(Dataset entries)
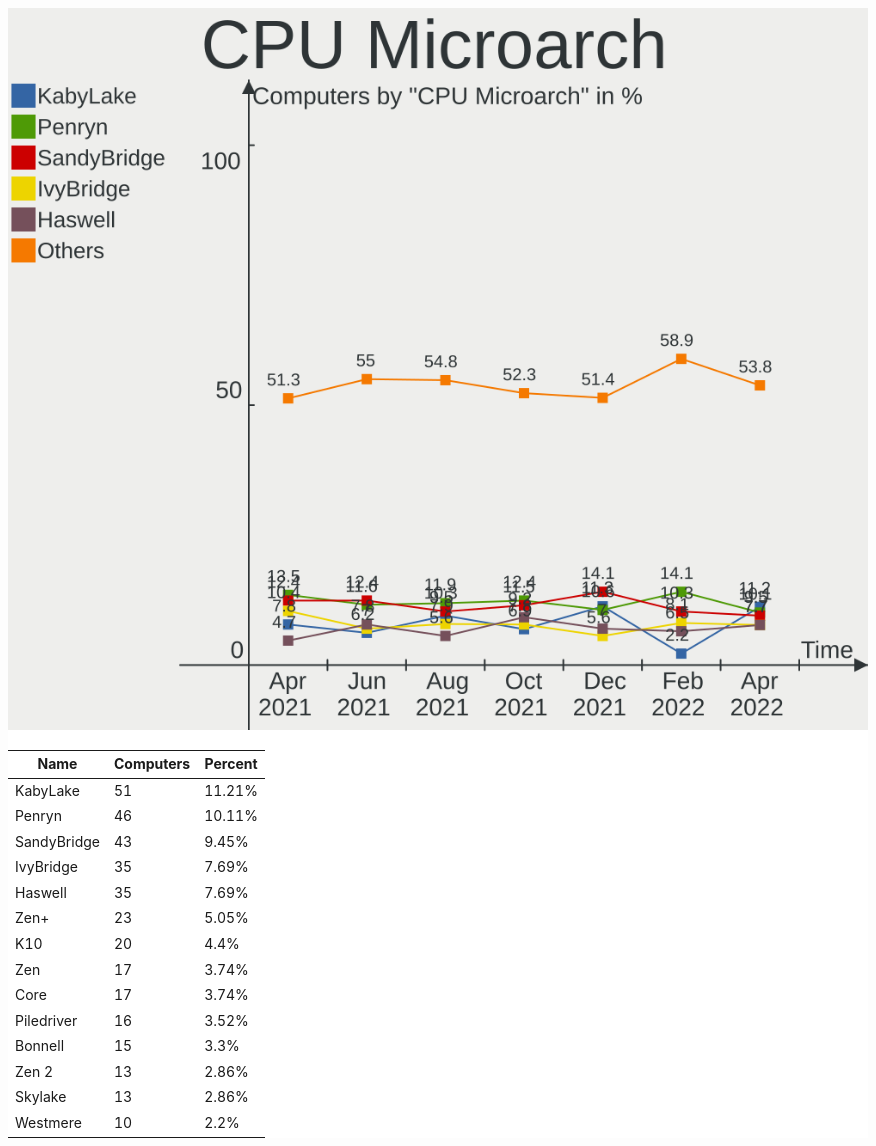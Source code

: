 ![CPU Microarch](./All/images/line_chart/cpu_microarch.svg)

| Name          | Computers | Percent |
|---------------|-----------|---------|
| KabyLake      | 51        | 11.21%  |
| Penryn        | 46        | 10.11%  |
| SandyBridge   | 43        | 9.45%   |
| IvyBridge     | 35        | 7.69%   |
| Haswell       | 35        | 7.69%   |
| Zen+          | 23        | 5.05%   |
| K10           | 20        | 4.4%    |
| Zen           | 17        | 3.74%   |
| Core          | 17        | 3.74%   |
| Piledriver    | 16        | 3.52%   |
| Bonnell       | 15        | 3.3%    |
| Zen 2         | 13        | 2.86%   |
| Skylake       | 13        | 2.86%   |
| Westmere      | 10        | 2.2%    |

- **TASK ITEM**
Make an exact copy of every entry above, minus the images.

- **TASK SOLUTION**
Source code

: ![CPU Microarch](./All/images/line_chart/cpu_microarch.svg)

| Name          | Computers | Percent |
|---------------|-----------|---------|
| KabyLake      | 51        | 11.21%  |
| Penryn        | 46        | 10.11%  |
| SandyBridge   | 43        | 9.45%   |
| IvyBridge     | 35        | 7.69%   |
| Haswell       | 35        | 7.69%   |
| Zen+          | 23        | 5.05%   |
| K10           | 20        | 4.4%    |
| Zen           | 17        | 3.74%   |
| Core          | 17        | 3.74%   |
| Piledriver    | 16        | 3.52%   |
| Bonnell       | 15        | 3.3%    |
| Zen 2         | 13        | 2.86%   |
| Skylake       | 13        | 2.86%   |
| Westmere      | 10        | 2.2%    |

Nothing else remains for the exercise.